Which lines of the entries below run from the one holding "Updated on 2024.10.24" to the one holding "- 2024-10-23, **Real-time", inclusive? Set down exactly those lines and no others.

┏━━

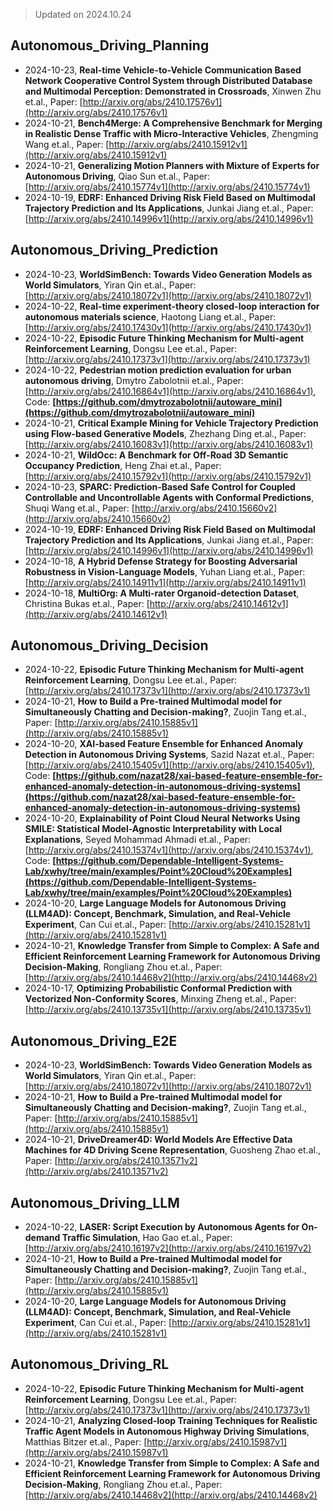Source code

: > Updated on 2024.10.24

## Autonomous_Driving_Planning

- 2024-10-23, **Real-time Vehicle-to-Vehicle Communication Based Network Cooperative Control System through Distributed Database and Multimodal Perception: Demonstrated in Crossroads**, Xinwen Zhu et.al., Paper: [http://arxiv.org/abs/2410.17576v1](http://arxiv.org/abs/2410.17576v1)
- 2024-10-21, **Bench4Merge: A Comprehensive Benchmark for Merging in Realistic Dense Traffic with Micro-Interactive Vehicles**, Zhengming Wang et.al., Paper: [http://arxiv.org/abs/2410.15912v1](http://arxiv.org/abs/2410.15912v1)
- 2024-10-21, **Generalizing Motion Planners with Mixture of Experts for Autonomous Driving**, Qiao Sun et.al., Paper: [http://arxiv.org/abs/2410.15774v1](http://arxiv.org/abs/2410.15774v1)
- 2024-10-19, **EDRF: Enhanced Driving Risk Field Based on Multimodal Trajectory Prediction and Its Applications**, Junkai Jiang et.al., Paper: [http://arxiv.org/abs/2410.14996v1](http://arxiv.org/abs/2410.14996v1)

## Autonomous_Driving_Prediction

- 2024-10-23, **WorldSimBench: Towards Video Generation Models as World Simulators**, Yiran Qin et.al., Paper: [http://arxiv.org/abs/2410.18072v1](http://arxiv.org/abs/2410.18072v1)
- 2024-10-22, **Real-time experiment-theory closed-loop interaction for autonomous materials science**, Haotong Liang et.al., Paper: [http://arxiv.org/abs/2410.17430v1](http://arxiv.org/abs/2410.17430v1)
- 2024-10-22, **Episodic Future Thinking Mechanism for Multi-agent Reinforcement Learning**, Dongsu Lee et.al., Paper: [http://arxiv.org/abs/2410.17373v1](http://arxiv.org/abs/2410.17373v1)
- 2024-10-22, **Pedestrian motion prediction evaluation for urban autonomous driving**, Dmytro Zabolotnii et.al., Paper: [http://arxiv.org/abs/2410.16864v1](http://arxiv.org/abs/2410.16864v1), Code: **[https://github.com/dmytrozabolotnii/autoware_mini](https://github.com/dmytrozabolotnii/autoware_mini)**
- 2024-10-21, **Critical Example Mining for Vehicle Trajectory Prediction using Flow-based Generative Models**, Zhezhang Ding et.al., Paper: [http://arxiv.org/abs/2410.16083v1](http://arxiv.org/abs/2410.16083v1)
- 2024-10-21, **WildOcc: A Benchmark for Off-Road 3D Semantic Occupancy Prediction**, Heng Zhai et.al., Paper: [http://arxiv.org/abs/2410.15792v1](http://arxiv.org/abs/2410.15792v1)
- 2024-10-23, **SPARC: Prediction-Based Safe Control for Coupled Controllable and Uncontrollable Agents with Conformal Predictions**, Shuqi Wang et.al., Paper: [http://arxiv.org/abs/2410.15660v2](http://arxiv.org/abs/2410.15660v2)
- 2024-10-19, **EDRF: Enhanced Driving Risk Field Based on Multimodal Trajectory Prediction and Its Applications**, Junkai Jiang et.al., Paper: [http://arxiv.org/abs/2410.14996v1](http://arxiv.org/abs/2410.14996v1)
- 2024-10-18, **A Hybrid Defense Strategy for Boosting Adversarial Robustness in Vision-Language Models**, Yuhan Liang et.al., Paper: [http://arxiv.org/abs/2410.14911v1](http://arxiv.org/abs/2410.14911v1)
- 2024-10-18, **MultiOrg: A Multi-rater Organoid-detection Dataset**, Christina Bukas et.al., Paper: [http://arxiv.org/abs/2410.14612v1](http://arxiv.org/abs/2410.14612v1)

## Autonomous_Driving_Decision

- 2024-10-22, **Episodic Future Thinking Mechanism for Multi-agent Reinforcement Learning**, Dongsu Lee et.al., Paper: [http://arxiv.org/abs/2410.17373v1](http://arxiv.org/abs/2410.17373v1)
- 2024-10-21, **How to Build a Pre-trained Multimodal model for Simultaneously Chatting and Decision-making?**, Zuojin Tang et.al., Paper: [http://arxiv.org/abs/2410.15885v1](http://arxiv.org/abs/2410.15885v1)
- 2024-10-20, **XAI-based Feature Ensemble for Enhanced Anomaly Detection in Autonomous Driving Systems**, Sazid Nazat et.al., Paper: [http://arxiv.org/abs/2410.15405v1](http://arxiv.org/abs/2410.15405v1), Code: **[https://github.com/nazat28/xai-based-feature-ensemble-for-enhanced-anomaly-detection-in-autonomous-driving-systems](https://github.com/nazat28/xai-based-feature-ensemble-for-enhanced-anomaly-detection-in-autonomous-driving-systems)**
- 2024-10-20, **Explainability of Point Cloud Neural Networks Using SMILE: Statistical Model-Agnostic Interpretability with Local Explanations**, Seyed Mohammad Ahmadi et.al., Paper: [http://arxiv.org/abs/2410.15374v1](http://arxiv.org/abs/2410.15374v1), Code: **[https://github.com/Dependable-Intelligent-Systems-Lab/xwhy/tree/main/examples/Point%20Cloud%20Examples](https://github.com/Dependable-Intelligent-Systems-Lab/xwhy/tree/main/examples/Point%20Cloud%20Examples)**
- 2024-10-20, **Large Language Models for Autonomous Driving (LLM4AD): Concept, Benchmark, Simulation, and Real-Vehicle Experiment**, Can Cui et.al., Paper: [http://arxiv.org/abs/2410.15281v1](http://arxiv.org/abs/2410.15281v1)
- 2024-10-21, **Knowledge Transfer from Simple to Complex: A Safe and Efficient Reinforcement Learning Framework for Autonomous Driving Decision-Making**, Rongliang Zhou et.al., Paper: [http://arxiv.org/abs/2410.14468v2](http://arxiv.org/abs/2410.14468v2)
- 2024-10-17, **Optimizing Probabilistic Conformal Prediction with Vectorized Non-Conformity Scores**, Minxing Zheng et.al., Paper: [http://arxiv.org/abs/2410.13735v1](http://arxiv.org/abs/2410.13735v1)

## Autonomous_Driving_E2E

- 2024-10-23, **WorldSimBench: Towards Video Generation Models as World Simulators**, Yiran Qin et.al., Paper: [http://arxiv.org/abs/2410.18072v1](http://arxiv.org/abs/2410.18072v1)
- 2024-10-21, **How to Build a Pre-trained Multimodal model for Simultaneously Chatting and Decision-making?**, Zuojin Tang et.al., Paper: [http://arxiv.org/abs/2410.15885v1](http://arxiv.org/abs/2410.15885v1)
- 2024-10-21, **DriveDreamer4D: World Models Are Effective Data Machines for 4D Driving Scene Representation**, Guosheng Zhao et.al., Paper: [http://arxiv.org/abs/2410.13571v2](http://arxiv.org/abs/2410.13571v2)

## Autonomous_Driving_LLM

- 2024-10-22, **LASER: Script Execution by Autonomous Agents for On-demand Traffic Simulation**, Hao Gao et.al., Paper: [http://arxiv.org/abs/2410.16197v2](http://arxiv.org/abs/2410.16197v2)
- 2024-10-21, **How to Build a Pre-trained Multimodal model for Simultaneously Chatting and Decision-making?**, Zuojin Tang et.al., Paper: [http://arxiv.org/abs/2410.15885v1](http://arxiv.org/abs/2410.15885v1)
- 2024-10-20, **Large Language Models for Autonomous Driving (LLM4AD): Concept, Benchmark, Simulation, and Real-Vehicle Experiment**, Can Cui et.al., Paper: [http://arxiv.org/abs/2410.15281v1](http://arxiv.org/abs/2410.15281v1)

## Autonomous_Driving_RL

- 2024-10-22, **Episodic Future Thinking Mechanism for Multi-agent Reinforcement Learning**, Dongsu Lee et.al., Paper: [http://arxiv.org/abs/2410.17373v1](http://arxiv.org/abs/2410.17373v1)
- 2024-10-21, **Analyzing Closed-loop Training Techniques for Realistic Traffic Agent Models in Autonomous Highway Driving Simulations**, Matthias Bitzer et.al., Paper: [http://arxiv.org/abs/2410.15987v1](http://arxiv.org/abs/2410.15987v1)
- 2024-10-21, **Knowledge Transfer from Simple to Complex: A Safe and Efficient Reinforcement Learning Framework for Autonomous Driving Decision-Making**, Rongliang Zhou et.al., Paper: [http://arxiv.org/abs/2410.14468v2](http://arxiv.org/abs/2410.14468v2)

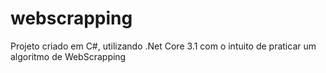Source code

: # webscrapping
Projeto criado em C#, utilizando .Net Core 3.1 com o intuito de praticar um algoritmo de WebScrapping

┗━━

**SOLUTION TO THIS TASK**:
: > Updated on 2024.10.24

## Autonomous_Driving_Planning

- 2024-10-23, **Real-time Vehicle-to-Vehicle Communication Based Network Cooperative Control System through Distributed Database and Multimodal Perception: Demonstrated in Crossroads**, Xinwen Zhu et.al., Paper: [http://arxiv.org/abs/2410.17576v1](http://arxiv.org/abs/2410.17576v1)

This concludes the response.